From the data below, copy exactly the lines that lie between the one holding "- They don't modify" and the one holding "license their contribution is under.", including both, and nothing more.

═══ Data for processing

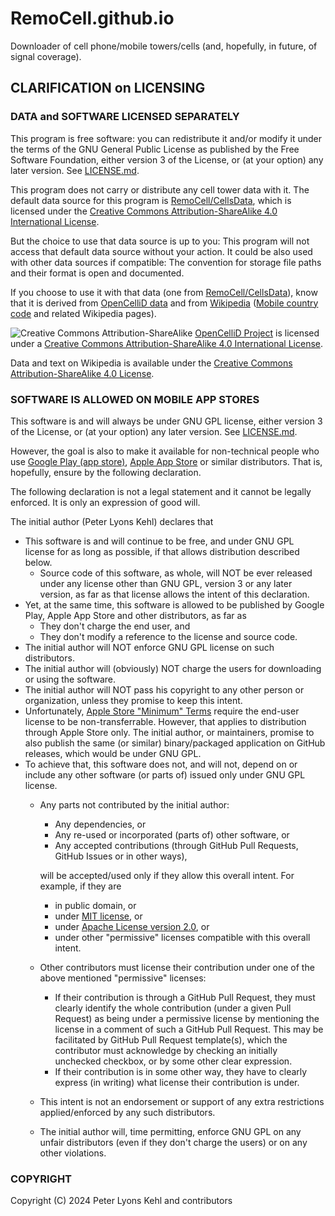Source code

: # RemoCell.github.io

Downloader of cell phone/mobile towers/cells (and, hopefully, in future, of signal coverage).

## CLARIFICATION on LICENSING

### DATA and SOFTWARE LICENSED SEPARATELY

This program is free software: you can redistribute it and/or modify it under the terms of the GNU
General Public License as published by the Free Software Foundation, either version 3 of the
License, or (at your option) any later version. See [LICENSE.md](LICENSE.md).

This program does not carry or distribute any cell tower data with it. The default data source for
this program is [RemoCell/CellsData](https://github.com/RemoCell/CellsData), which is licensed under
the [Creative Commons Attribution-ShareAlike 4.0 International
License](https://creativecommons.org/licenses/by-sa/4.0/).

But the choice to use that data source is up to you: This program will not access that default data
source without your action. It could be also used with other data sources if compatible: The
convention for storage file paths and their format is open and documented.

If you choose to use it with that data (one from
[RemoCell/CellsData](https://github.com/RemoCell/CellsData)), know that it is derived from
[OpenCelliD data](https://opencellid.org/downloads.php) and from
[Wikipedia](https://en.wikipedia.org) ([Mobile country
code](https://en.wikipedia.org/wiki/Mobile_country_code) and related Wikipedia pages).

![Creative Commons Attribution-ShareAlike](https://opencellid.org/images/ccbysa_4.0_80x15.png)
[OpenCelliD Project](https://opencellid.org/) is licensed under a [Creative Commons
Attribution-ShareAlike 4.0 International License](https://creativecommons.org/licenses/by-sa/4.0/).

Data and text on Wikipedia is available under the [Creative Commons Attribution-ShareAlike 4.0
License](https://en.wikipedia.org/wiki/Wikipedia:Text_of_the_Creative_Commons_Attribution-ShareAlike_4.0_International_License).

### SOFTWARE IS ALLOWED ON MOBILE APP STORES

This software is and will always be under GNU GPL license, either version 3 of the License, or (at
your option) any later version. See [LICENSE.md](LICENSE.md).

However, the goal is also to make it available for non-technical people who use [Google Play (app
store)](https://play.google.com/store/apps), [Apple App Store](https://www.apple.com/app-store/) or
similar distributors. That is, hopefully, ensure by the following declaration.

The following declaration is not a legal statement and it cannot be legally enforced. It is only an
expression of good will.

The initial author (Peter Lyons Kehl) declares that

- This software is and will continue to be free, and under GNU GPL license for as long as possible,
  if that allows distribution described below.
  - Source code of this software, as whole, will NOT be ever released under any license other than
    GNU GPL, version 3 or any later version, as far as that license allows the intent of this
    declaration.
- Yet, at the same time, this software is allowed to be published by Google Play, Apple App Store
  and other distributors, as far as
  - They don't charge the end user, and
  - They don't modify a reference to the license and source code.
- The initial author will NOT enforce GNU GPL license on such distributors.
- The initial author will (obviously) NOT charge the users for downloading or using the software.
- The initial author will NOT pass his copyright to any other person or organization, unless they
  promise to keep this intent.
- Unfortunately, [Apple Store "Minimum"
  Terms](https://www.apple.com/legal/internet-services/itunes/dev/minterms/) require the end-user
  license to be non-transferrable. However, that applies to distribution through Apple Store only.
  The initial author, or maintainers, promise to also publish the same (or similar) binary/packaged
  application on GitHub releases, which would be under GNU GPL.
- To achieve that, this software does not, and will not, depend on or include any other software (or
  parts of) issued only under GNU GPL license.
  - Any parts not contributed by the initial author:
    - Any dependencies, or
    - Any re-used or incorporated (parts of) other software, or
    - Any accepted contributions (through GitHub Pull Requests, GitHub Issues or in other ways),

    will be accepted/used only if they allow this overall intent. For example, if they are
    - in public domain, or
    - under [MIT license](https://opensource.org/license/mit), or
    - under [Apache License version 2.0](https://www.apache.org/licenses/LICENSE-2.0), or
    - under other "permissive" licenses compatible with this overall intent.
  - Other contributors must license their contribution under one of the above mentioned "permissive"
    licenses:
    - If their contribution is through a GitHub Pull Request, they must clearly identify the whole
      contribution (under a given Pull Request) as being under a permissive license by mentioning
      the license in a comment of such a GitHub Pull Request. This may be facilitated by GitHub Pull
      Request template(s), which the contributor must acknowledge by checking an initially unchecked
      checkbox, or by some other clear expression.
    - If their contribution is in some other way, they have to clearly express (in writing) what
      license their contribution is under.
  - This intent is not an endorsement or support of any extra restrictions applied/enforced by any
    such distributors.
  - The initial author will, time permitting, enforce GNU GPL on any unfair distributors (even if
    they don't charge the users) or on any other violations.

### COPYRIGHT

Copyright (C) 2024 Peter Lyons Kehl and contributors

══════

- _Task response_
  - They don't modify a reference to the license and source code.
- The initial author will NOT enforce GNU GPL license on such distributors.
- The initial author will (obviously) NOT charge the users for downloading or using the software.
- The initial author will NOT pass his copyright to any other person or organization, unless they
  promise to keep this intent.
- Unfortunately, [Apple Store "Minimum"
  Terms](https://www.apple.com/legal/internet-services/itunes/dev/minterms/) require the end-user
  license to be non-transferrable. However, that applies to distribution through Apple Store only.
  The initial author, or maintainers, promise to also publish the same (or similar) binary/packaged
  application on GitHub releases, which would be under GNU GPL.
- To achieve that, this software does not, and will not, depend on or include any other software (or
  parts of) issued only under GNU GPL license.
  - Any parts not contributed by the initial author:
    - Any dependencies, or
    - Any re-used or incorporated (parts of) other software, or
    - Any accepted contributions (through GitHub Pull Requests, GitHub Issues or in other ways),

    will be accepted/used only if they allow this overall intent. For example, if they are
    - in public domain, or
    - under [MIT license](https://opensource.org/license/mit), or
    - under [Apache License version 2.0](https://www.apache.org/licenses/LICENSE-2.0), or
    - under other "permissive" licenses compatible with this overall intent.
  - Other contributors must license their contribution under one of the above mentioned "permissive"
    licenses:
    - If their contribution is through a GitHub Pull Request, they must clearly identify the whole
      contribution (under a given Pull Request) as being under a permissive license by mentioning
      the license in a comment of such a GitHub Pull Request. This may be facilitated by GitHub Pull
      Request template(s), which the contributor must acknowledge by checking an initially unchecked
      checkbox, or by some other clear expression.
    - If their contribution is in some other way, they have to clearly express (in writing) what
      license their contribution is under.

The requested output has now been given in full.